The gallery has amassed $2 million in donations already and is now urging residents and local businesses to help it "cross the campaign finish line."
New gallery will display more of the collection
The expanded art gallery will be housed in a new development at Daly Avenue and Waller Street, beside the Arts Court building where it has been housed in former courtrooms since 1988.
It has 1600 works of art in its prestigious Firestone collection, including pieces by Lawren Harris, Emily Carr and A.Y. Jackson, but currently only has the space to show two per cent of them.
The new building will have a permanent gallery for that collection, plus room to show temporary exhibitions, hold children's programs and properly store art.
The gallery expansion is part of a public-private partnership that will see the entire block redeveloped. The many arts groups that are tenants of Arts Court will also see upgraded facilities.
The University of Ottawa's theatre program will get four studio-style classrooms and the use of a 120-seat black box space. Condos and a Le Germain boutique hotel will rise above the complex.
Public-private partnership
The total price tag is more than $100 million, of which $60 million is from the private sector and $41.68 from the City of Ottawa and its partners, including the Ontario government.
"People will use it in a variety of ways. It's not just an art gallery to look at works on a wall; it will be active and alive," said visual artist Jerry Grey, who helped found the municipal gallery back in the 1980s.
She's thrilled the local art gallery will have a gleaming new home, which the city has said will open in late summer or early fall of 2017.
"I think art is an essential part of giving a community life, vitality and ideas," Grey said.
Even Mayor Jim Watson joked at the campaign launch party about Hunter's persistence, calling him a "royal pain, in a good way."

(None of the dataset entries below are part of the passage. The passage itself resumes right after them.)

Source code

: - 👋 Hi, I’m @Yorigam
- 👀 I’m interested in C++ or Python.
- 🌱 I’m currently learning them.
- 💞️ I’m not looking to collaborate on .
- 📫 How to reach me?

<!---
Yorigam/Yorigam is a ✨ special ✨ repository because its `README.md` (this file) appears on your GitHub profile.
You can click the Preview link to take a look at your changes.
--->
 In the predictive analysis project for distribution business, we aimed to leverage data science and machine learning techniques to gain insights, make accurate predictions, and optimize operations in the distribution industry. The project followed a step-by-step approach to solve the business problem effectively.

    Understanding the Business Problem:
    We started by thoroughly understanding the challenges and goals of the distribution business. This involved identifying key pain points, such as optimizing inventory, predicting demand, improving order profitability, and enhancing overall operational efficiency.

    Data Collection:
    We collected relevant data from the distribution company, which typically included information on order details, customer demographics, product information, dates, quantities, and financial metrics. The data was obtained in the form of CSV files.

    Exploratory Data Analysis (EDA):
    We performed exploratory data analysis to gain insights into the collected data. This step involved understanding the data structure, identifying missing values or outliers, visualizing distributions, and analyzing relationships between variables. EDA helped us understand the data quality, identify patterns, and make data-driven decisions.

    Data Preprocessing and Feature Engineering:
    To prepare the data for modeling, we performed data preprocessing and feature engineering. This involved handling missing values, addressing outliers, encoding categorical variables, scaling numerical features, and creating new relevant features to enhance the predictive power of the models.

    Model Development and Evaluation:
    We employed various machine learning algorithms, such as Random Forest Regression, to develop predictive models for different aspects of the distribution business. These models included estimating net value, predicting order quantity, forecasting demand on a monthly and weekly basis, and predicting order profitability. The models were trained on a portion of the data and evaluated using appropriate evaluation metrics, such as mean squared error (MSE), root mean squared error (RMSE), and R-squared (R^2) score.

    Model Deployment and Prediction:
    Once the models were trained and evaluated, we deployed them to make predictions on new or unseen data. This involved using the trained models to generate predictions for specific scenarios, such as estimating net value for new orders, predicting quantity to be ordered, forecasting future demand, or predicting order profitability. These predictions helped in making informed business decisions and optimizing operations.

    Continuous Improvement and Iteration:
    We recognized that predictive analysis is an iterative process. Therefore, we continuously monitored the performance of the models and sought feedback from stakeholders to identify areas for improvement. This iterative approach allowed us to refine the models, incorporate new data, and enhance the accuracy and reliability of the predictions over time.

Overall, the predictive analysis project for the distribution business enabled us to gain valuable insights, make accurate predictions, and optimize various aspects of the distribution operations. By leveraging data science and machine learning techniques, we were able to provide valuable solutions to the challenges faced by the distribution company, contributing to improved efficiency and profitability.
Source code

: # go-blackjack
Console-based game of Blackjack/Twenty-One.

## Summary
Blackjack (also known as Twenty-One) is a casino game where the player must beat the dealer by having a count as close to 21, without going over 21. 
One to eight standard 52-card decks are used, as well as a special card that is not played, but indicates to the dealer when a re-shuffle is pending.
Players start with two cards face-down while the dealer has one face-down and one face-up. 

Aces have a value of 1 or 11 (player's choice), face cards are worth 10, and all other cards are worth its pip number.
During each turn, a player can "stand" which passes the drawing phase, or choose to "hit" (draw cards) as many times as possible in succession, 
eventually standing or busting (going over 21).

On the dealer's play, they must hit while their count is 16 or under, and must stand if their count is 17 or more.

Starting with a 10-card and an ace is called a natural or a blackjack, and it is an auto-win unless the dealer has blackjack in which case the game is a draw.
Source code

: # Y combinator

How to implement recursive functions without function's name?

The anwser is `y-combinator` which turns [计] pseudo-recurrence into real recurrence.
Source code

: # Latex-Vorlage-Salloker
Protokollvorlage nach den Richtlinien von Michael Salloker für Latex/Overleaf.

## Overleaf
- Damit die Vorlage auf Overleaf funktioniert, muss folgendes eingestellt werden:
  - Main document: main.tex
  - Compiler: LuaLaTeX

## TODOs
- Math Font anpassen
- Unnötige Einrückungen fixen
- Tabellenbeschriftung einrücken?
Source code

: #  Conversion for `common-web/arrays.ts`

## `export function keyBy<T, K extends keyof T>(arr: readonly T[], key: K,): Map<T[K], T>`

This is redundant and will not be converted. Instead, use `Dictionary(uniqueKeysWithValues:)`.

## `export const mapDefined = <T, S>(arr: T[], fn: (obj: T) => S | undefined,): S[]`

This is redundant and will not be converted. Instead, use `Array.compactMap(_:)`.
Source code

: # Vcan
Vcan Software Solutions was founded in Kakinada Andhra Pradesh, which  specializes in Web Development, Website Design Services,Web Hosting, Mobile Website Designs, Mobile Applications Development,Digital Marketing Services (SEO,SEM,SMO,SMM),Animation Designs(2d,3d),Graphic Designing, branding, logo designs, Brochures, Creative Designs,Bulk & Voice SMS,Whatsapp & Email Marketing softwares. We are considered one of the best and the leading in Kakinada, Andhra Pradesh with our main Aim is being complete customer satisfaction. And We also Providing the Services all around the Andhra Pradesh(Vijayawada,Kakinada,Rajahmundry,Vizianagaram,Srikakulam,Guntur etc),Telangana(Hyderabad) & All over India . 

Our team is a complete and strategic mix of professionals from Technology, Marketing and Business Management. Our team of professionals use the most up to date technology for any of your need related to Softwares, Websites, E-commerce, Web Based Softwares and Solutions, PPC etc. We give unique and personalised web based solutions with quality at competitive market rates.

"We have a saying in our office that the most dangerous words we can hear is 'Lawson Hunter on line one," said Watson, commending the fundraising team for its efforts to create a renewed arts hub in the city core.
"It's an embarrassment that we don't have a better municipal gallery in the city," Hunter said, remembering one time telling Ottawa's city manager he was determined to get a new home for the Ottawa Art Gallery before he dies.
"So I've been a little bit relentless in making it happen, and God willing, I'm going to see it."